Brief - Filtering the records below, copy only those lines that include the word "emptyset".

═════ Recorded data ═════

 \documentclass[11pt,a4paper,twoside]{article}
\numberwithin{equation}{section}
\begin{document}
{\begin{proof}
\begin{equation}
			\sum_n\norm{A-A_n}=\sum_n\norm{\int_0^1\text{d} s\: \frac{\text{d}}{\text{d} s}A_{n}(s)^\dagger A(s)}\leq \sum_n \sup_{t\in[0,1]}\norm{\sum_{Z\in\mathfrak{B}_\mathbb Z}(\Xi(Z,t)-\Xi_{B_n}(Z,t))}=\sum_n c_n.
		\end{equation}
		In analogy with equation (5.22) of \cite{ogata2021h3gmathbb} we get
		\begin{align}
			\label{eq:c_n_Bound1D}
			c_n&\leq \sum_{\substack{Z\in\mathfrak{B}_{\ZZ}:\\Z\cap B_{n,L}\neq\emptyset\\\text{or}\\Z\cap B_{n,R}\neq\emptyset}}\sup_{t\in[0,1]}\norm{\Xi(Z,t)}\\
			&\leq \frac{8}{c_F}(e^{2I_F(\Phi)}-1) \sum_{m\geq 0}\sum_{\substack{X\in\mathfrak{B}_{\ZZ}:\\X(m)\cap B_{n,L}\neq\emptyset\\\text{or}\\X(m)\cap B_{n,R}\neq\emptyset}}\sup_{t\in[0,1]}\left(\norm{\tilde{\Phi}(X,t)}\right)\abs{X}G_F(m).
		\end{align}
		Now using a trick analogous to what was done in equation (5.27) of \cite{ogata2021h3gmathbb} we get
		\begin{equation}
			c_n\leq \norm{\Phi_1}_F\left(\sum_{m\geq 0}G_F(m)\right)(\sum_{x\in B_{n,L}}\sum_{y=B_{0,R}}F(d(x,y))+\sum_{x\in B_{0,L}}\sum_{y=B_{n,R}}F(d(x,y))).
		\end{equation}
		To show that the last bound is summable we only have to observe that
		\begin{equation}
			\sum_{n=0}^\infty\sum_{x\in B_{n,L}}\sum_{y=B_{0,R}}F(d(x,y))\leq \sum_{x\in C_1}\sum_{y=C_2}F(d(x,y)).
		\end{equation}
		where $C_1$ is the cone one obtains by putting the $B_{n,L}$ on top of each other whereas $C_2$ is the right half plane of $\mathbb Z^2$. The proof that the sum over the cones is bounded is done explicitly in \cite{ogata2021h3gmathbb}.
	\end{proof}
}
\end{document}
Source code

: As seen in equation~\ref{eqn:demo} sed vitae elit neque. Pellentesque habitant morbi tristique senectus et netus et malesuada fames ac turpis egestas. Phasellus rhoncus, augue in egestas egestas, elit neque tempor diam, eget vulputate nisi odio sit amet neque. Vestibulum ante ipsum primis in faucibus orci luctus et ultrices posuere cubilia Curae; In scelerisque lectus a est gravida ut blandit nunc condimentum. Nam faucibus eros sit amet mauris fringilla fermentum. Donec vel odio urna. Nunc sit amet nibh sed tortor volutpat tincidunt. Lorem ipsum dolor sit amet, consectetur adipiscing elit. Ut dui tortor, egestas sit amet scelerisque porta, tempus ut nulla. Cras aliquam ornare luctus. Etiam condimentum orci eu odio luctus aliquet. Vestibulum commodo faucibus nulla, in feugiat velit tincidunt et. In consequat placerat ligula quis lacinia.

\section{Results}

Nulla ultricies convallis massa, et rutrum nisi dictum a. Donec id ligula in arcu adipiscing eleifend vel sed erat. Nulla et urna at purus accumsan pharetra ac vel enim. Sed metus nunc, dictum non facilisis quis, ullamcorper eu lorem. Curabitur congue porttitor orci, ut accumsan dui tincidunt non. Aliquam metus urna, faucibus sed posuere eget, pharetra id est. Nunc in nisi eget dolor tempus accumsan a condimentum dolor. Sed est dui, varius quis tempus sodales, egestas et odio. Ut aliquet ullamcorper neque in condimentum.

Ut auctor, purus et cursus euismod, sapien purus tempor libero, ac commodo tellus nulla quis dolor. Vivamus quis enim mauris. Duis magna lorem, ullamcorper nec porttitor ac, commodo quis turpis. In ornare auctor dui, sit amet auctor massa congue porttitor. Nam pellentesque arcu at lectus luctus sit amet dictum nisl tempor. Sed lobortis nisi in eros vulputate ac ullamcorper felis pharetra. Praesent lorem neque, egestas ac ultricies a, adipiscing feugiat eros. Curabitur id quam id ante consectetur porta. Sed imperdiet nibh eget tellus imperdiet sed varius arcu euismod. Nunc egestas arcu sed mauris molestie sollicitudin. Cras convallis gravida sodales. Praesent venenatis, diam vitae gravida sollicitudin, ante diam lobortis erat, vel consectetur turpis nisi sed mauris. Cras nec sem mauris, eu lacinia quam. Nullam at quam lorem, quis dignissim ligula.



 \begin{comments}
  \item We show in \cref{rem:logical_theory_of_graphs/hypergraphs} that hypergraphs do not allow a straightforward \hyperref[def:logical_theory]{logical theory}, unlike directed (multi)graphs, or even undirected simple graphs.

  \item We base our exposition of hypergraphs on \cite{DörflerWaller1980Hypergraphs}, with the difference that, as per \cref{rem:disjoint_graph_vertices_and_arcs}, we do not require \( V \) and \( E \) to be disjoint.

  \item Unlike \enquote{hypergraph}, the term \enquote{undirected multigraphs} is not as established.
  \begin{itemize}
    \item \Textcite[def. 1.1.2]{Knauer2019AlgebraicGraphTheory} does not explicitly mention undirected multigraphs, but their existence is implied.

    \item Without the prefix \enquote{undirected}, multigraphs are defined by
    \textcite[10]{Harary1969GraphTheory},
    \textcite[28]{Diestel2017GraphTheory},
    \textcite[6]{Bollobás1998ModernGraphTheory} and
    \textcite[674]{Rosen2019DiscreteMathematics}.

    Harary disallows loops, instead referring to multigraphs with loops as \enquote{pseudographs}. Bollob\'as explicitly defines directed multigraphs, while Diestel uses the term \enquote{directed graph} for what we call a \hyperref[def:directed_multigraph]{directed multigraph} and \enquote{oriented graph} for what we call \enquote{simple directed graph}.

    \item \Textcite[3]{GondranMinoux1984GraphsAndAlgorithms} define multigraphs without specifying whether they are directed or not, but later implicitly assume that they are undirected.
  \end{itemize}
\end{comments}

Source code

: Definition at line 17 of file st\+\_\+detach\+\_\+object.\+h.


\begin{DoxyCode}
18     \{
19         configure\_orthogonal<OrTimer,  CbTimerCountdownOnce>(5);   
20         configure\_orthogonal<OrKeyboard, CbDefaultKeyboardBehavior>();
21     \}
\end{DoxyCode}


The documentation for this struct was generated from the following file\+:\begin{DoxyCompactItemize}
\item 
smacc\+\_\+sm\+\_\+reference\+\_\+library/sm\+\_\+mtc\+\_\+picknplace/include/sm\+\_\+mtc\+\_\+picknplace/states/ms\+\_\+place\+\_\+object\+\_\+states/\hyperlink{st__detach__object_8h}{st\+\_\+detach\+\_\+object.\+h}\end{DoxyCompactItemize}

═════

The completed task -
			c_n&\leq \sum_{\substack{Z\in\mathfrak{B}_{\ZZ}:\\Z\cap B_{n,L}\neq\emptyset\\\text{or}\\Z\cap B_{n,R}\neq\emptyset}}\sup_{t\in[0,1]}\norm{\Xi(Z,t)}\\
			&\leq \frac{8}{c_F}(e^{2I_F(\Phi)}-1) \sum_{m\geq 0}\sum_{\substack{X\in\mathfrak{B}_{\ZZ}:\\X(m)\cap B_{n,L}\neq\emptyset\\\text{or}\\X(m)\cap B_{n,R}\neq\emptyset}}\sup_{t\in[0,1]}\left(\norm{\tilde{\Phi}(X,t)}\right)\abs{X}G_F(m).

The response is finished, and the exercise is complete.